BEGIN

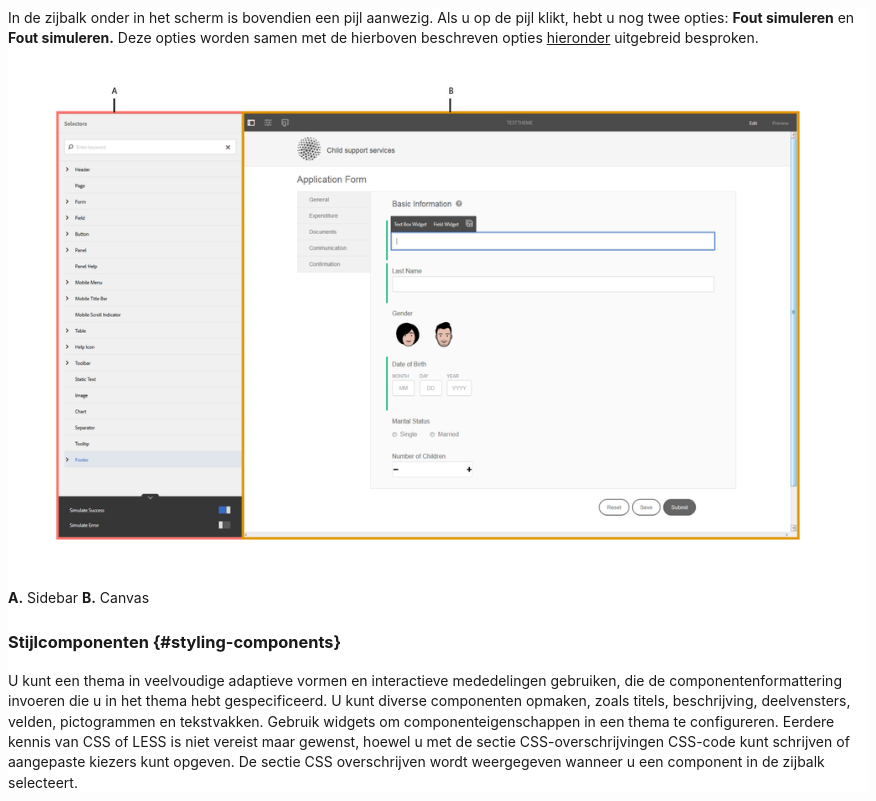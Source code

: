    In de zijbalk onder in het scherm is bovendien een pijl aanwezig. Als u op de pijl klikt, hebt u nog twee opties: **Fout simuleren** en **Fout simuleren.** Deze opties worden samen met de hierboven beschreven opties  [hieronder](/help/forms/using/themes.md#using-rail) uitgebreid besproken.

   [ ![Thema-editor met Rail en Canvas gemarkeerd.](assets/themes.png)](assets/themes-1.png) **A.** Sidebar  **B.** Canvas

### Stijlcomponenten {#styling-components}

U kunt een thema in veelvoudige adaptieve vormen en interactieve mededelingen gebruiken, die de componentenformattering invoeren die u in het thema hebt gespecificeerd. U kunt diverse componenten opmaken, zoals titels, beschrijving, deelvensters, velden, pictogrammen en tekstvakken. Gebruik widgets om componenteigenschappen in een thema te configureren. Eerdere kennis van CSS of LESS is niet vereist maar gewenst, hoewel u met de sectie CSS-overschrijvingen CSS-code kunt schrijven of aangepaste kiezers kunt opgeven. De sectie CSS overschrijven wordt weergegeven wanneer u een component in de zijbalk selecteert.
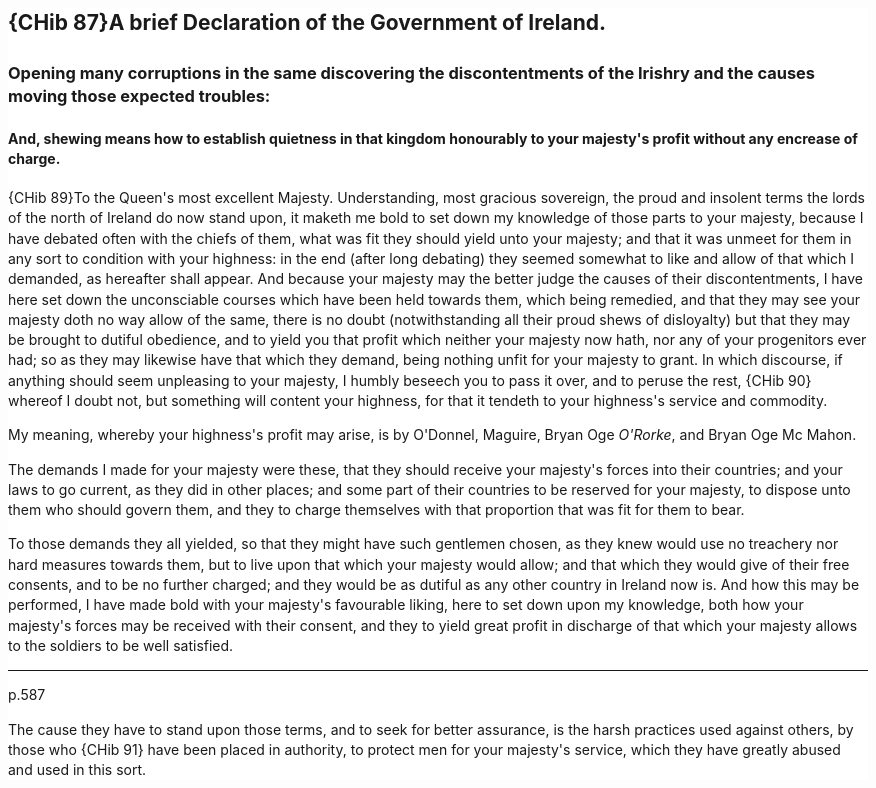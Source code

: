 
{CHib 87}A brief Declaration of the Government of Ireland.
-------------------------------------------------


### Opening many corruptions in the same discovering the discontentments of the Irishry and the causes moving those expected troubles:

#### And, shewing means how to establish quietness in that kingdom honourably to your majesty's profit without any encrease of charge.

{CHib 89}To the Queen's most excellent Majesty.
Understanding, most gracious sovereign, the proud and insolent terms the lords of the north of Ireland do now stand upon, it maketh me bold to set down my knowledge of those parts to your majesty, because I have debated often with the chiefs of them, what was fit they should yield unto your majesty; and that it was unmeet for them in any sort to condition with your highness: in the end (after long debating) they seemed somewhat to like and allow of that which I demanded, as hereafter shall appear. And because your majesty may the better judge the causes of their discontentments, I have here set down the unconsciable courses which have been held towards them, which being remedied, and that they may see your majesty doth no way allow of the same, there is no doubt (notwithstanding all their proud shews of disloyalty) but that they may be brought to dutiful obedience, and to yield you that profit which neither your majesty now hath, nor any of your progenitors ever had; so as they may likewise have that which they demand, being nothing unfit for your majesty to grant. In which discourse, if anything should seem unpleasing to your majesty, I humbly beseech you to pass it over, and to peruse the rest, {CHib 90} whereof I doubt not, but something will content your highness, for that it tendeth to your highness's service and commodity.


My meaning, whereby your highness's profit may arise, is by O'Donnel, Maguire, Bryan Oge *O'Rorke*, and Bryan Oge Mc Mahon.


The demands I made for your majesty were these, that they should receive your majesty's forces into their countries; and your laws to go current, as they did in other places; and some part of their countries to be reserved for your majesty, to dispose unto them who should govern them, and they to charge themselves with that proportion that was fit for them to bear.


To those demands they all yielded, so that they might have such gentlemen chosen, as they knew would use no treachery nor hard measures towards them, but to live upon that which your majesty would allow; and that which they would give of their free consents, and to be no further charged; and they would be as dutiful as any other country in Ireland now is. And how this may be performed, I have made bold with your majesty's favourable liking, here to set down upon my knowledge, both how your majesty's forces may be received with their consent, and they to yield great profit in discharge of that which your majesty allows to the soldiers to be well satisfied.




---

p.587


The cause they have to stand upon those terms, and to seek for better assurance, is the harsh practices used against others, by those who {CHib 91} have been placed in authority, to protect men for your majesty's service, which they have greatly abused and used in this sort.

END

- _Try it_: Only the lines from the top of the data through the line with "de zijbalk onder" should be quoted, exactly and with both ends kept; skip the pictures.

- _Answer to this task_:
Source code

:    In de zijbalk onder in het scherm is bovendien een pijl aanwezig. Als u op de pijl klikt, hebt u nog twee opties: **Fout simuleren** en **Fout simuleren.** Deze opties worden samen met de hierboven beschreven opties  [hieronder](/help/forms/using/themes.md#using-rail) uitgebreid besproken.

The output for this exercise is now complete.